2.1. Data preprocessing

This study uses a comprehensive dataset from Kaggle.com, with name “Used Car Dataset”. This dataset comprises a huge amount of entries representing individual cars. Each entry in the dataset includes several features which is relevant to the car’s market value, such as, Year (Entry Year), Model (Model of Vehicle), Condition (Condition of Vehicle), and Cylinder (Number of Cylinders). Because of the diverse of features, the dataset can provide a strong foundation for predicting vehicle prices through machine learning techniques. The preparation of the dataset involves several critical steps to ensure the data is suitable for modeling.

2.1.1. Feature selection

Certain columns in the dataset, such as ‘id’, ‘url’, ‘VIN’, ‘image_url’, and ‘description’, will not provide valuable information for prediction. Thus, these columns were removed.

2.1.2. Filtering outliers in price and year

The paper used a specific criterion for filtering out price outliers by keeping vehicle prices within the range from $1,000 to $100,000. Additionally, prices are scaled down by 1000, simplifying the model’s numerical computations and increasing the interpretability.

A filter were implemented on year to include only vehicles from 2000 to the newest to focus on recent transactions.

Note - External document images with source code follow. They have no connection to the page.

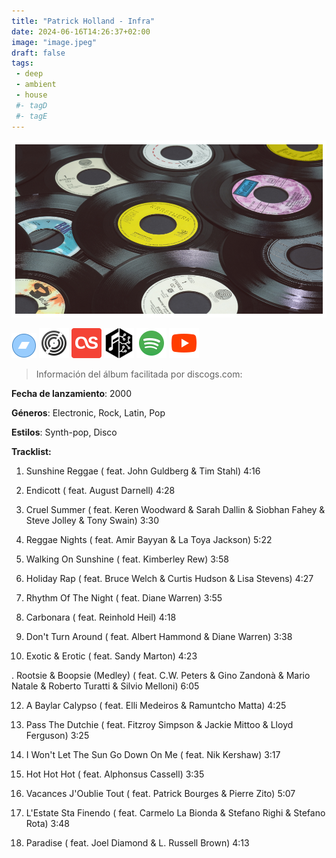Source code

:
 ```yaml
---
title: "Patrick Holland - Infra"
date: 2024-06-16T14:26:37+02:00
image: "image.jpeg"
draft: false
tags:
 - deep
 - ambient
 - house
 #- tagD
 #- tagE
---
```

![cover](image.jpeg (Patrick-Holland - Infra))
 
[![bandcamp](../links/svg/bandcamp.png (bandcamp))]()
[![discogs](../links/svg/discogs.png (discogs))]()
[![lastfm](../links/svg/lastfm.png (lastfm))]()
[![musicbrainz](../links/svg/musicbrainz.png (musicbrainz))](https://musicbrainz.org/release/70023aaa-ae96-460c-a913-97b9daa2982e)
[![spotify](../links/svg/spotify.png (putify))](https://open.spotify.com/album/6mMnklt0kbbw83pmAXvvdZ)
[![youtube](../links/svg/youtube.png (youtube))](https://www.youtube.com/playlist?list=PLd4xvn5xgldBwmoc6D0_KfQ8iNMZJOdFb)
 
> Información del álbum facilitada por discogs.com:

**Fecha de lanzamiento**: 2000

**Géneros**: Electronic, Rock, Latin, Pop

**Estilos**: Synth-pop, Disco

**Tracklist:**

  1. Sunshine Reggae (
 feat. John Guldberg & Tim Stahl)   4:16

  2. Endicott (
 feat. August Darnell)   4:28

  3. Cruel Summer (
 feat. Keren Woodward & Sarah Dallin & Siobhan Fahey & Steve Jolley & Tony Swain)   3:30

  4. Reggae Nights (
 feat. Amir Bayyan & La Toya Jackson)   5:22

  5. Walking On Sunshine (
 feat. Kimberley Rew)   3:58

  6. Holiday Rap (
 feat. Bruce Welch & Curtis Hudson & Lisa Stevens)   4:27

  7. Rhythm Of The Night (
 feat. Diane Warren)   3:55

  8. Carbonara (
 feat. Reinhold Heil)   4:18

  9. Don't Turn Around (
 feat. Albert Hammond & Diane Warren)   3:38

  10. Exotic & Erotic (
 feat. Sandy Marton)   4:23

  . Rootsie & Boopsie (Medley) (
 feat. C.W. Peters & Gino Zandonà & Mario Natale & Roberto Turatti & Silvio Melloni)   6:05

  12. A Baylar Calypso (
 feat. Elli Medeiros & Ramuntcho Matta)   4:25

  13. Pass The Dutchie (
 feat. Fitzroy Simpson & Jackie Mittoo & Lloyd Ferguson)   3:25

  14. I Won't Let The Sun Go Down On Me (
 feat. Nik Kershaw)   3:17

  15. Hot Hot Hot (
 feat. Alphonsus Cassell)   3:35

  16. Vacances J'Oublie Tout (
 feat. Patrick Bourges & Pierre Zito)   5:07

  17. L'Estate Sta Finendo (
 feat. Carmelo La Bionda & Stefano Righi & Stefano Rota)   3:48

  18. Paradise (
 feat. Joel Diamond & L. Russell Brown)   4:13

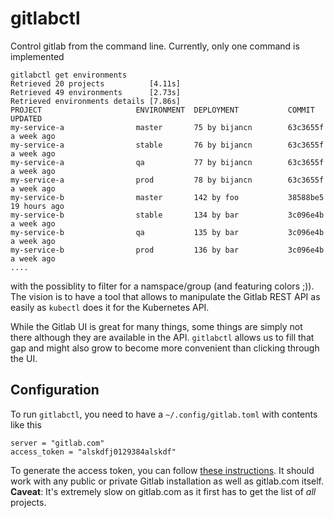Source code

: # gitlabctl
Control gitlab from the command line. Currently, only one command is implemented
```
gitlabctl get environments
Retrieved 20 projects          [4.11s]
Retrieved 49 environments      [2.73s]
Retrieved environments details [7.86s]
PROJECT                     ENVIRONMENT  DEPLOYMENT           COMMIT    UPDATED
my-service-a                master       75 by bijancn        63c3655f  a week ago
my-service-a                stable       76 by bijancn        63c3655f  a week ago
my-service-a                qa           77 by bijancn        63c3655f  a week ago
my-service-a                prod         78 by bijancn        63c3655f  a week ago
my-service-b                master       142 by foo           38588be5  19 hours ago
my-service-b                stable       134 by bar           3c096e4b  a week ago
my-service-b                qa           135 by bar           3c096e4b  a week ago
my-service-b                prod         136 by bar           3c096e4b  a week ago
....
```
with the possiblity to filter for a namspace/group (and featuring colors ;)). The vision is to have a tool that allows to manipulate the Gitlab REST API as easily as `kubectl` does it for the Kubernetes API.

While the Gitlab UI is great for many things, some things are simply not there although they are available in the API. `gitlabctl` allows us to fill that gap and might also grow to become more convenient than clicking through the UI.

## Configuration
To run `gitlabctl`, you need to have a `~/.config/gitlab.toml` with contents like this
```
server = "gitlab.com"
access_token = "alskdfj0129384alskdf"
```
To generate the access token, you can follow [these instructions](https://docs.gitlab.com/ee/user/profile/personal_access_tokens.html). It should work with any public or private Gitlab installation as well as gitlab.com itself. **Caveat**: It's extremely slow on gitlab.com as it first has to get the list of *all* projects.
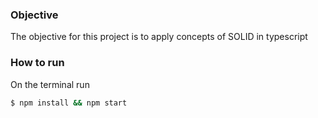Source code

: ### Objective

The objective for this project is to apply concepts of SOLID in typescript

### How to run

On the terminal run
```bash
$ npm install && npm start
```
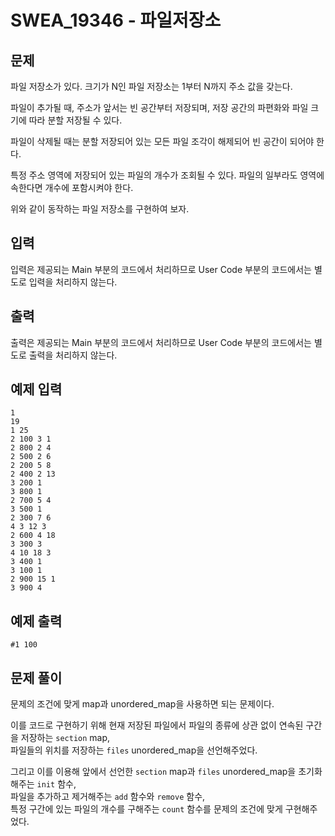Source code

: # SWEA_19346 - 파일저장소

## 문제

파일 저장소가 있다. 크기가 N인 파일 저장소는 1부터 N까지 주소 값을 갖는다.

파일이 추가될 때, 주소가 앞서는 빈 공간부터 저장되며, 저장 공간의 파편화와 파일 크기에 따라 분할 저장될 수 있다.

파일이 삭제될 때는 분할 저장되어 있는 모든 파일 조각이 해제되어 빈 공간이 되어야 한다.

특정 주소 영역에 저장되어 있는 파일의 개수가 조회될 수 있다. 파일의 일부라도 영역에 속한다면 개수에 포함시켜야 한다.

위와 같이 동작하는 파일 저장소를 구현하여 보자.

## 입력

입력은 제공되는 Main 부분의 코드에서 처리하므로 User Code 부분의 코드에서는 별도로 입력을 처리하지 않는다.

## 출력

출력은 제공되는 Main 부분의 코드에서 처리하므로 User Code 부분의 코드에서는 별도로 출력을 처리하지 않는다.

## 예제 입력

```
1
19
1 25
2 100 3 1
2 800 2 4
2 500 2 6
2 200 5 8
2 400 2 13
3 200 1
3 800 1
2 700 5 4
3 500 1
2 300 7 6
4 3 12 3
2 600 4 18
3 300 3
4 10 18 3
3 400 1
3 100 1
2 900 15 1
3 900 4
```

## 예제 출력

```
#1 100
```

## 문제 풀이

문제의 조건에 맞게 map과 unordered_map을 사용하면 되는 문제이다.

이를 코드로 구현하기 위해 현재 저장된 파일에서 파일의 종류에 상관 없이 연속된 구간을 저장하는 `section` map,  
파일들의 위치를 저장하는 `files` unordered_map을 선언해주었다.

그리고 이를 이용해 앞에서 선언한 `section` map과 `files` unordered_map을 초기화해주는 `init` 함수,  
파일을 추가하고 제거해주는 `add` 함수와 `remove` 함수,  
특정 구간에 있는 파일의 개수를 구해주는 `count` 함수를 문제의 조건에 맞게 구현해주었다.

2.1.3. Handling missing and ambiguous values

To preserve the potential distribution, the missing values are removed. Entries with value of ‘other’ in all fields are also removed since “other” provides unclear information.

2.1.4. Convert categorical date to numerical data

This paper used two strategies for converting, one is label-encoding[4], and another is mixed strategy.

For mixed strategy, for ordinal data, where categories have a natural order, such as ‘condition’ (from ‘salvage’ to ‘new’), this paper will apply manual mapping. This involves assigning each category a unique integer based on its relative ranking. For nominal categorical variables, such as ‘color’, this paper uses one-hot encoding. This method transforms each category into a new binary column, ensuring that the model treats each category distinctly without imposing any ordinal relationship[5].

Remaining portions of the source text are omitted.